Baseball is one of the oldest and most revered sports in America’s history, and its history has many interesting and often unknown facts.
No stranger to his home team the Toronto Blue Jays, on April 2, 2013, Geddy Lee struck the first pitch for their 2013 season opener.
(video above, more facts at bottom)
A wonderful philanthropic piece of history took place on June 5, 2008. Geddy Lee, the bassist and singer for the acclaimed Canadian rock band RUSH donated nearly 200 (and later, another 200) autographed baseballs to the Negro Leagues Baseball Museum (NLBM) in Kansas City, Missouri, USA.
These balls are autographed by such baseball greats as Cool Papa Bell, Hank Aaron and Lionel Hampton, Fireball Bill Beverly, Piper Davis Willie Mays, Josh Gibson and Ike Brown. At the time, Geddy Lee’s gift was one of the largest single donations the NLBM had ever received.
As Geddy says:
“A few years back, I visited the Negro League Museum in Kansas City and was so impressed with the exhibits and moved by the story, which many baseball fans like myself are surprisingly unaware of.
I happen to be a collector of baseball memorabilia and a friend of mine spotted this collection at an auction, so we hatched a plan to buy them and donate them to the museum.
I just thought that they belonged in the museum and not in private hands. The collection was divided into two lots of 200 balls each, and we were successful in purchasing one of the lots. But after my donation became public, I discovered who had purchased the second lot, and after approaching them, they were kind enough to allow me to purchase the remainder of the balls in order to donate the complete collection of over 400 balls to the museum.
I recently visited the museum again, and the balls are now beautifully displayed.
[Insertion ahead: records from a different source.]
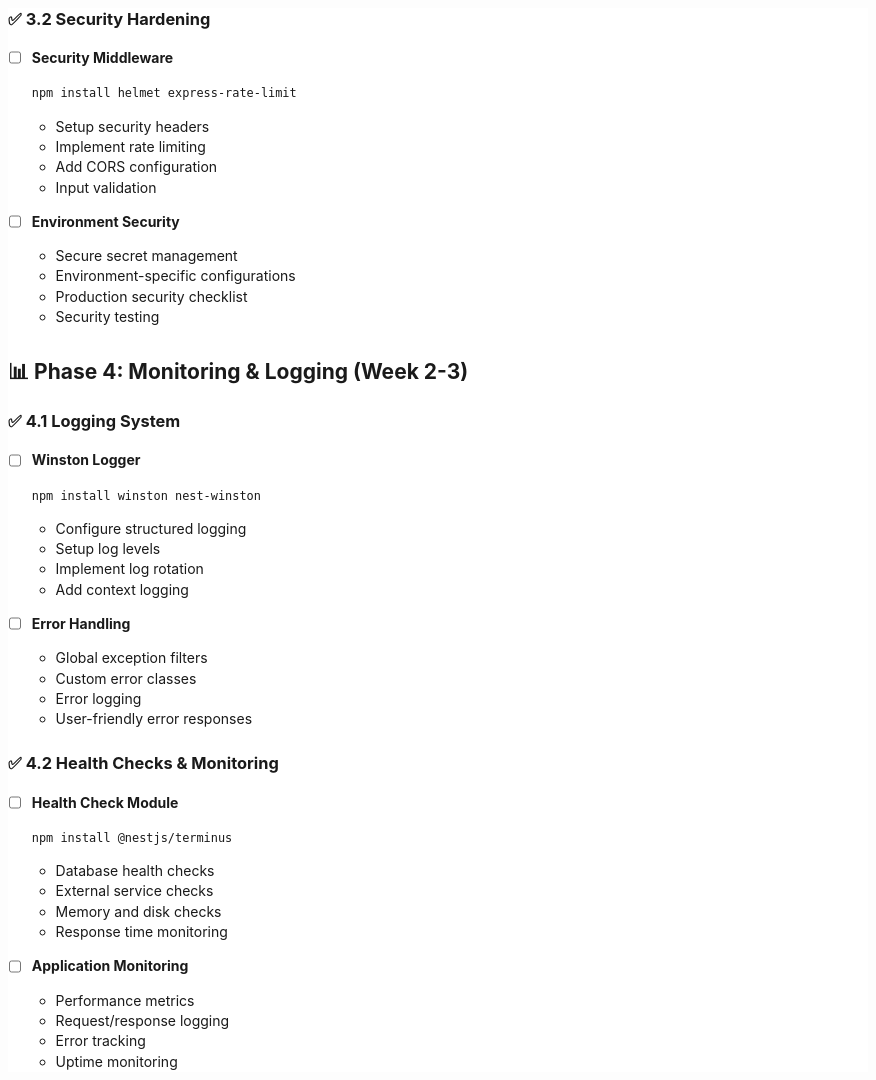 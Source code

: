 ### ✅ 3.2 Security Hardening

- [ ] **Security Middleware**

  ```bash
  npm install helmet express-rate-limit
  ```

  - Setup security headers
  - Implement rate limiting
  - Add CORS configuration
  - Input validation

- [ ] **Environment Security**
  - Secure secret management
  - Environment-specific configurations
  - Production security checklist
  - Security testing

## 📊 Phase 4: Monitoring & Logging (Week 2-3)

### ✅ 4.1 Logging System

- [ ] **Winston Logger**

  ```bash
  npm install winston nest-winston
  ```

  - Configure structured logging
  - Setup log levels
  - Implement log rotation
  - Add context logging

- [ ] **Error Handling**
  - Global exception filters
  - Custom error classes
  - Error logging
  - User-friendly error responses

### ✅ 4.2 Health Checks & Monitoring

- [ ] **Health Check Module**

  ```bash
  npm install @nestjs/terminus
  ```

  - Database health checks
  - External service checks
  - Memory and disk checks
  - Response time monitoring

- [ ] **Application Monitoring**
  - Performance metrics
  - Request/response logging
  - Error tracking
  - Uptime monitoring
I was just so impressed and so emotional about the stories this museum tells, and it just stayed with me.
I thought so many baseball fans around the country had no idea how incredible this place was.”
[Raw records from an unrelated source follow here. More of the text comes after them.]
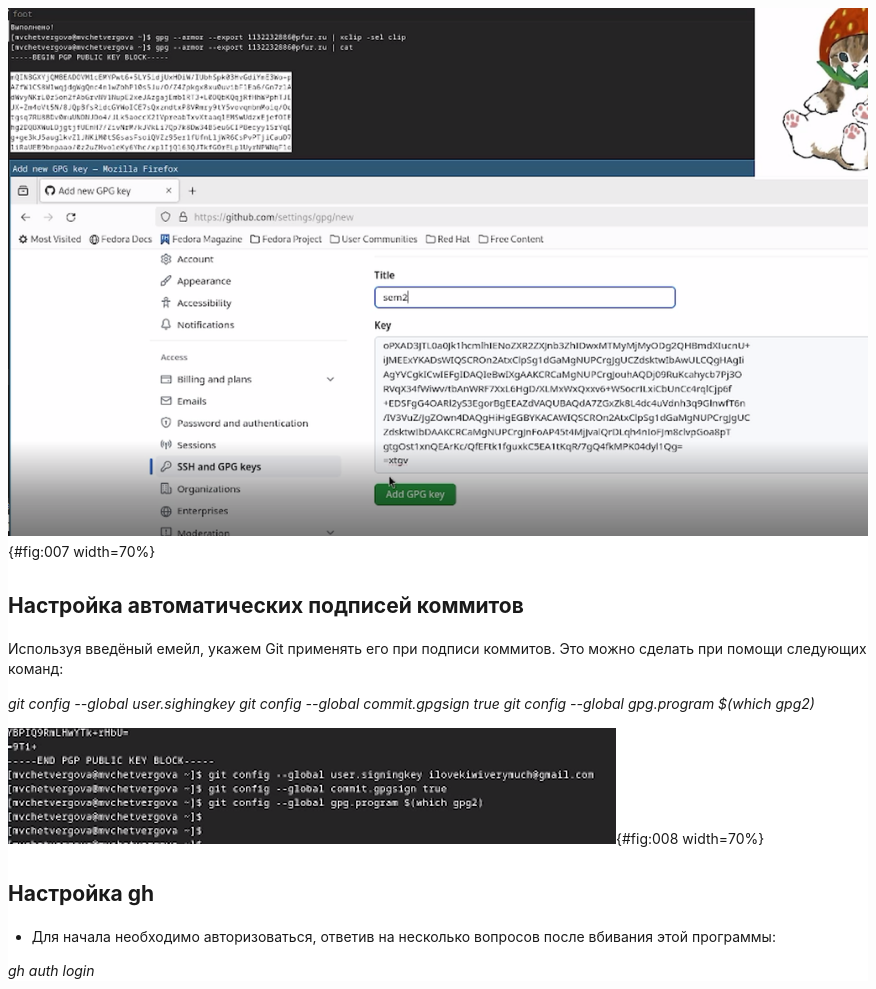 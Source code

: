 ![Добавление ключа в GitHub ](image/6.2.png){#fig:007 width=70%}

## Настройка автоматических подписей коммитов

Используя введёный емейл, укажем Git  применять его при подписи коммитов. Это можно сделать при помощи следующих команд:

*git config --global user.sighingkey <PGP fingerprint>*
*git config --global commit.gpgsign true*
*git config --global gpg.program $(which gpg2)*

![Настройка автоматических подписей коммитов ](image/7.png){#fig:008 width=70%}

## Настройка gh

- Для начала необходимо авторизоваться, ответив на несколько вопросов после вбивания этой программы:

*gh auth login*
Geddy Lee (nee Gary Lee Weinrib) comes from a Jewish family where his parents met in, and actually survived the concentration camps of the Second World War before emigrating to Canada to start over with a newly liberated family; their two sons Gary and Alan.
As such, the Weinrib family is no stranger to bigotry and torture and would never tolerate discrimination or racism.
Many black players dominated in the USA as excellent players long before they joined (or were allowed to join) the Major League of Baseball. The Negro Leagues were created in the late 1800s; the players and teams developed formidable skill and thrilling, healthy competition.
Though it took decades before these (segregated) players were accepted into the MLB, in 1945 the Brooklyn Dodgers drafted Jackie Robinson from the Kansas City Monarchs. This paved the path for continuous drafting of African-American players into the MLB.
Sadly, this also began the erosion of most NLB teams, as the best players rose to respective Major League teams.
This transition, though positive for the sport and its players, had deleterious effects on some the former teams’ economies while the Mid and South West USA still struggled with prevalent racism.